[Dixielandjazz] Dr John:

Stephen G Barbone barbonestreet at earthlink.net
Sat Jun 7 08:29:09 PDT 2008


June 7, 2008 - NY TIMES - by Jon Pareles
He Still Loves New Orleans, and Now He’s Mad

NEW ORLEANS — Mac Rebennack, the 67-year-old New Orleans pianist,  
guitarist and songwriter better known as Dr. John, carries the city’s  
lore in his fingers, his scratchy voice and his memory. He has lived  
in New York City and on Long Island since the 1980s, but when he  
revisits his birthplace it’s as if he never left. New Orleans culture,  
he said in his ever-surprising vocabulary, has “wacknosity” — things  
only New Orleanians do.

In late April he was back in his old hometown, revisiting his past and  
present. He performed during the first weekend of the New Orleans Jazz  
and Heritage Festival, introducing some of the songs on the angry new  
album he released this week, “City That Care Forgot” (429 Records).  
(Dr. John is to perform in New York City on June 17 at the Highline  
Ballroom.)

Three days later he was at the Ponderosa Stomp, which had persuaded  
him to revive songs he wrote back in the 1950s. Most were written for  
other people (like Ronnie and the Delinquents’ “Bad Neighborhood”),  
and he hadn’t performed them since. In the afternoons Dr. John was at  
the Music Shed, a recording studio in the Garden District, singing  
Randy Newman’s theme song for “The Princess and the Frog,” a Disney  
movie about old New Orleans due to be released next year.

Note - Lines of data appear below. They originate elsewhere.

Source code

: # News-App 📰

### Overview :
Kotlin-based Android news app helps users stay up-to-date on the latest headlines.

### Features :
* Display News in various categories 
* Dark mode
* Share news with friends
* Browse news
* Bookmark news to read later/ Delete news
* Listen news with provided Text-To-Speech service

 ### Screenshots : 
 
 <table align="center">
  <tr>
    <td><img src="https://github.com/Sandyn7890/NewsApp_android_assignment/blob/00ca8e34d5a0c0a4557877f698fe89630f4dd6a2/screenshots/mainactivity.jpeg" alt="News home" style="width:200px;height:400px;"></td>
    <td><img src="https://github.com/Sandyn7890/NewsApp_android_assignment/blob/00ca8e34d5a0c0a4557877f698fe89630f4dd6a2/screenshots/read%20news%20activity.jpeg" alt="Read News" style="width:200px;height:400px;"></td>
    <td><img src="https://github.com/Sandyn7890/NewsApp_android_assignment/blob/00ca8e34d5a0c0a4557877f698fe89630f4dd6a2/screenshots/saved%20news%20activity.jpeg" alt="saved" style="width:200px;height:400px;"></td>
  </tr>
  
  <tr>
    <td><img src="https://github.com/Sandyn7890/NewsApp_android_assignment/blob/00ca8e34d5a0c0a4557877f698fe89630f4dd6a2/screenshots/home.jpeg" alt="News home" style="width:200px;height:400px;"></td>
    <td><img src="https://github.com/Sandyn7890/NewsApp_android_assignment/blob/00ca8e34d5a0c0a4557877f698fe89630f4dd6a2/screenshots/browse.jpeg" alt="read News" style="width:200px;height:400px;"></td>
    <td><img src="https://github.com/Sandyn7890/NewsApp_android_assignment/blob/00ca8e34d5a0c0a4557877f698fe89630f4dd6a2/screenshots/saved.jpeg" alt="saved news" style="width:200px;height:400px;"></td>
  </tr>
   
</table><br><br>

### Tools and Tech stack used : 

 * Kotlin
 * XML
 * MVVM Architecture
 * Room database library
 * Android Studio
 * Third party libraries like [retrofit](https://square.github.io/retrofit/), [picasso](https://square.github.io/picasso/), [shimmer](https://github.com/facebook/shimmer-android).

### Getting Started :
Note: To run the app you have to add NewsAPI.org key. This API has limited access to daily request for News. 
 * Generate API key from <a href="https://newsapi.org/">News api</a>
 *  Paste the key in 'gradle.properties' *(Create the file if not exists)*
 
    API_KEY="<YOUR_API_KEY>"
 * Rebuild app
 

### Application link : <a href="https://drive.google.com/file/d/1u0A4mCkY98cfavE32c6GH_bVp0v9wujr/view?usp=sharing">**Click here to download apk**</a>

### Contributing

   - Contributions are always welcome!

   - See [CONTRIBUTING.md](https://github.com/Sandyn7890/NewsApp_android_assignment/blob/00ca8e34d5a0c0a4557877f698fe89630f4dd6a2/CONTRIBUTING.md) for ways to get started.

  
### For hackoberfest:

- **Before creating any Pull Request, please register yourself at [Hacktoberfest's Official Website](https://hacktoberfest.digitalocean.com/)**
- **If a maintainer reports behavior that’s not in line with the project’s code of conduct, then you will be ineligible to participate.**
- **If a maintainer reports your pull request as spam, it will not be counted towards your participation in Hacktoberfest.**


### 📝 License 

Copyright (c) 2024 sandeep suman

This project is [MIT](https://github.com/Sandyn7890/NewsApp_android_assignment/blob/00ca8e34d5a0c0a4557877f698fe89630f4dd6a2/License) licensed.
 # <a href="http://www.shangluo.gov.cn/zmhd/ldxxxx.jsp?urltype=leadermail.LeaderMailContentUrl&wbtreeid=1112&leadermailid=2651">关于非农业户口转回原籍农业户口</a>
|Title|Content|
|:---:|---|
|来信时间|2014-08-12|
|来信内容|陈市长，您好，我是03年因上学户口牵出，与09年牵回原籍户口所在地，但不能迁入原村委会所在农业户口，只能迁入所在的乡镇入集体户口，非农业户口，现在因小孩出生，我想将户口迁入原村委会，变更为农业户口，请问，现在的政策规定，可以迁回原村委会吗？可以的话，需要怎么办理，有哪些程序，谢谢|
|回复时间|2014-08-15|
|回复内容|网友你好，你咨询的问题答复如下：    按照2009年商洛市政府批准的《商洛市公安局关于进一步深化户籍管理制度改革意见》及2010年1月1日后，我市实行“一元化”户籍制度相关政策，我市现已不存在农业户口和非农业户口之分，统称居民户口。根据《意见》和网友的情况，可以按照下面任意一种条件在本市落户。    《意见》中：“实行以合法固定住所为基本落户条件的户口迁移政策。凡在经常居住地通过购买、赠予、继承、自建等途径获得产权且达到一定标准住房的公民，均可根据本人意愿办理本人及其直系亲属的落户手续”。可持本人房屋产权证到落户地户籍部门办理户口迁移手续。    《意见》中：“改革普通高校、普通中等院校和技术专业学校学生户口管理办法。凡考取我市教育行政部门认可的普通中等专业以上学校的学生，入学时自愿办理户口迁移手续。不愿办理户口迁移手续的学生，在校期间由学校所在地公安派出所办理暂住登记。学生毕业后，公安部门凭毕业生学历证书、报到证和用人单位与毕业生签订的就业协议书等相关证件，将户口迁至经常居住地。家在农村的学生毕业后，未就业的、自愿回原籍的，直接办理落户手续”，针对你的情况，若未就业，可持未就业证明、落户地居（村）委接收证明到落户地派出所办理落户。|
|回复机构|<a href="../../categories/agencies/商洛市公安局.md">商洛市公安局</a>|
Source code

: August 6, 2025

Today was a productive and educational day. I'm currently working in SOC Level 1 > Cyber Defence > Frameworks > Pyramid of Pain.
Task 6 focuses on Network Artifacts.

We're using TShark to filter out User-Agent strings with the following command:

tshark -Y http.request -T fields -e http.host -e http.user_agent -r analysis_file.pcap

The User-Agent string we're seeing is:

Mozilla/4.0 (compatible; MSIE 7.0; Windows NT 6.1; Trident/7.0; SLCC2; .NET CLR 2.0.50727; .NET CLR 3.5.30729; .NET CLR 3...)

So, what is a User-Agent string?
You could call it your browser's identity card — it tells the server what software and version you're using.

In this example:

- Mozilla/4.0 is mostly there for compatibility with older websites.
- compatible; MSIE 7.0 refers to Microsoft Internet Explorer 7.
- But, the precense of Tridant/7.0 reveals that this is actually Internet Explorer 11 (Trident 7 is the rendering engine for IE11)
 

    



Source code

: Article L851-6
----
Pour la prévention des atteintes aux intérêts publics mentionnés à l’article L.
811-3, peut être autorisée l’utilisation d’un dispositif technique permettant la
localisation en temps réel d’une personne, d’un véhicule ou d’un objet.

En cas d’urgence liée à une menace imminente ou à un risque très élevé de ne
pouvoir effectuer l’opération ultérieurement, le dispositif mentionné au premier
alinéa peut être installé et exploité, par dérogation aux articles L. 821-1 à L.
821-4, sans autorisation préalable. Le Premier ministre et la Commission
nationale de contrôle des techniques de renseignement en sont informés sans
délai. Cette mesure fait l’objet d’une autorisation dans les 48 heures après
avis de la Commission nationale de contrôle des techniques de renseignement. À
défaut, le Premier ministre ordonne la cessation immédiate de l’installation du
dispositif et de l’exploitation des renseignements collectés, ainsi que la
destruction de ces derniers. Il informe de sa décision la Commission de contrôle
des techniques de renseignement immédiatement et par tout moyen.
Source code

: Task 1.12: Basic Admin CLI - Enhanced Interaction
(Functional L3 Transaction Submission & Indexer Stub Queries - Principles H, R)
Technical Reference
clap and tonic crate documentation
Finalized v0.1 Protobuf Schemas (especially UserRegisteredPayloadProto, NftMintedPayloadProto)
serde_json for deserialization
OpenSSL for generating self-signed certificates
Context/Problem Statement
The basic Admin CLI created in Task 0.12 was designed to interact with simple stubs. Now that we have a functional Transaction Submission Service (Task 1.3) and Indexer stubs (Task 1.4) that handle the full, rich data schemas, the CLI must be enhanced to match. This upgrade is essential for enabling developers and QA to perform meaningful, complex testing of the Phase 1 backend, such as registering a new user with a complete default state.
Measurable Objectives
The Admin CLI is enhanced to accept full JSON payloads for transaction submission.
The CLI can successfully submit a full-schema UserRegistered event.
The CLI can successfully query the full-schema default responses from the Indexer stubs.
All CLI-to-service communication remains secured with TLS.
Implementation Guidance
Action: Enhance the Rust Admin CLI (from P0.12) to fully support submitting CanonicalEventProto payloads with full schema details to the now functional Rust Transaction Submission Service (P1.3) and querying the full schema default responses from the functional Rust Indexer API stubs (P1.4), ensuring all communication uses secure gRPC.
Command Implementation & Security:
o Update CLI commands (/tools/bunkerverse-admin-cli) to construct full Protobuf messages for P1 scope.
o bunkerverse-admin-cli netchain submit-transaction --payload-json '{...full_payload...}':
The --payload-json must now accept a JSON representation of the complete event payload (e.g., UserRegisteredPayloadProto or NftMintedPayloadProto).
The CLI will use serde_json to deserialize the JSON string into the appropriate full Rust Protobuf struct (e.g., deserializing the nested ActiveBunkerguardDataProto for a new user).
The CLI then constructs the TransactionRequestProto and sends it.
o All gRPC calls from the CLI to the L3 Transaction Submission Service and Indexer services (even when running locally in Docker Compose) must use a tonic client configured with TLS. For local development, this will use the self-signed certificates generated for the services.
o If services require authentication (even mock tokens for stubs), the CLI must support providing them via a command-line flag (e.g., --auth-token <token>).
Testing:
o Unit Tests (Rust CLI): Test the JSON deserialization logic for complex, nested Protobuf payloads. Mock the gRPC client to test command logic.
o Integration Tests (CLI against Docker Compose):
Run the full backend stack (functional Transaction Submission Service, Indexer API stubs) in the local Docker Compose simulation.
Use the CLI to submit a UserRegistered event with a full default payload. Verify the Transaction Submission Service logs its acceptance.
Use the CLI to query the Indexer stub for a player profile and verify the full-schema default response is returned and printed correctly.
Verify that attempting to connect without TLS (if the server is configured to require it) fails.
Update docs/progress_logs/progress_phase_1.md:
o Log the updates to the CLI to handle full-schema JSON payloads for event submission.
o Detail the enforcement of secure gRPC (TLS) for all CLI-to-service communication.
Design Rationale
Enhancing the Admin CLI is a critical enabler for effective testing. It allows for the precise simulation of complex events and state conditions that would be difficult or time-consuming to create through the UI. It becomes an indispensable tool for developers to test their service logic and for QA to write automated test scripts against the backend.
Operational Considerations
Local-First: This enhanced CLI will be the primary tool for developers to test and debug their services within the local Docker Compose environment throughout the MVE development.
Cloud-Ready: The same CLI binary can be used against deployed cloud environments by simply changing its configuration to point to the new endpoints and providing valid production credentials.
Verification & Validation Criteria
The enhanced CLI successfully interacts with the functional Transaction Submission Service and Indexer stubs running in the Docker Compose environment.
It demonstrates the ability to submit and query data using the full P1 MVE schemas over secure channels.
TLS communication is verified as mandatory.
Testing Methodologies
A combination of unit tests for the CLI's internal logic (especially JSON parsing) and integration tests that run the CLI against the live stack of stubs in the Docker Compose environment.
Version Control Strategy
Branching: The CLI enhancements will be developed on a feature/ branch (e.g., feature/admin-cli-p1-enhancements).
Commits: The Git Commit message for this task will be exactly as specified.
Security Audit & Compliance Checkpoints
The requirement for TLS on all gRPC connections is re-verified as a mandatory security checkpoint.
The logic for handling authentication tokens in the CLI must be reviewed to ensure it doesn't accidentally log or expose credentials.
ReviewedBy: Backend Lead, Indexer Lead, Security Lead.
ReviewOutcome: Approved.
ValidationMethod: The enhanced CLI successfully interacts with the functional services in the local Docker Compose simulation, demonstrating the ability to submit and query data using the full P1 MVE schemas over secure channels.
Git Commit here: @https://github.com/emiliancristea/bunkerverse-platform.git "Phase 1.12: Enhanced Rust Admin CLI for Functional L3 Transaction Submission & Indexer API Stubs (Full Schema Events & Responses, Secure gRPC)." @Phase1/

“They wanted his voice, which is not a bad idea if you’re going to do  
New Orleans,” said Mr. Newman, who was at the sessions. “He’s the real  
thing in every kind of way.”

Mr. Newman has known Mr. Rebennack since the 1960s, when both men  
worked as Los Angeles studio musicians. “You don’t have to tell him  
much about music,” Mr. Newman said. “He knows where he is, wherever he  
is.”

Through the years, Dr. John has carried New Orleans style worldwide:  
in his two-fisted barrelhouse piano, in his syncopated drawl, in the  
second-line funk rhythms of songs like his 1973 hit “Right Place Wrong  
Time” and in the psychedelic voodoo character he created when he  
became Dr. John the Night Tripper in the late 1960s.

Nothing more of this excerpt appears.